Exercise goal: Which lines run from the line containing "be remain persistent" through the end of the records below? Reproduce them exactly, and nothing else.
::::::::
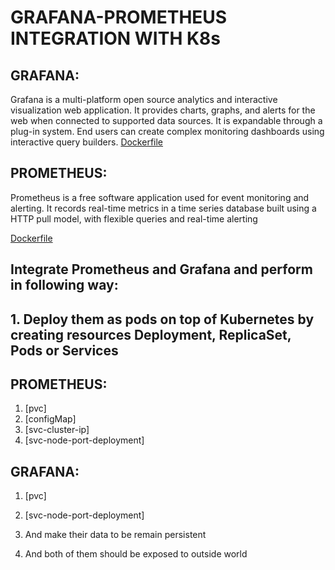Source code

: # GRAFANA-PROMETHEUS INTEGRATION WITH K8s



## GRAFANA:

Grafana is a multi-platform open source analytics and interactive visualization web application. It provides charts, graphs, and alerts for the web when connected to supported data sources. It is expandable through a plug-in system. End users can create complex monitoring dashboards using interactive query builders.
[Dockerfile]()

## PROMETHEUS:

Prometheus is a free software application used for event monitoring and alerting. It records real-time metrics in a time series database built using a HTTP pull model, with flexible queries and real-time alerting



[Dockerfile]()

## Integrate Prometheus and Grafana and perform in following way:



## 1.  Deploy them as pods on top of Kubernetes by creating resources Deployment, ReplicaSet, Pods or Services

## PROMETHEUS:

 1. [pvc]
 2. [configMap]
 3. [svc-cluster-ip]
 4. [svc-node-port-deployment]
 
 ## GRAFANA:
 
  1. [pvc]
  2. [svc-node-port-deployment]
       




2.  And make their data to be remain persistent 
3.  And both of them should be exposed to outside world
::::::::
Solution for this task:
2.  And make their data to be remain persistent 
3.  And both of them should be exposed to outside world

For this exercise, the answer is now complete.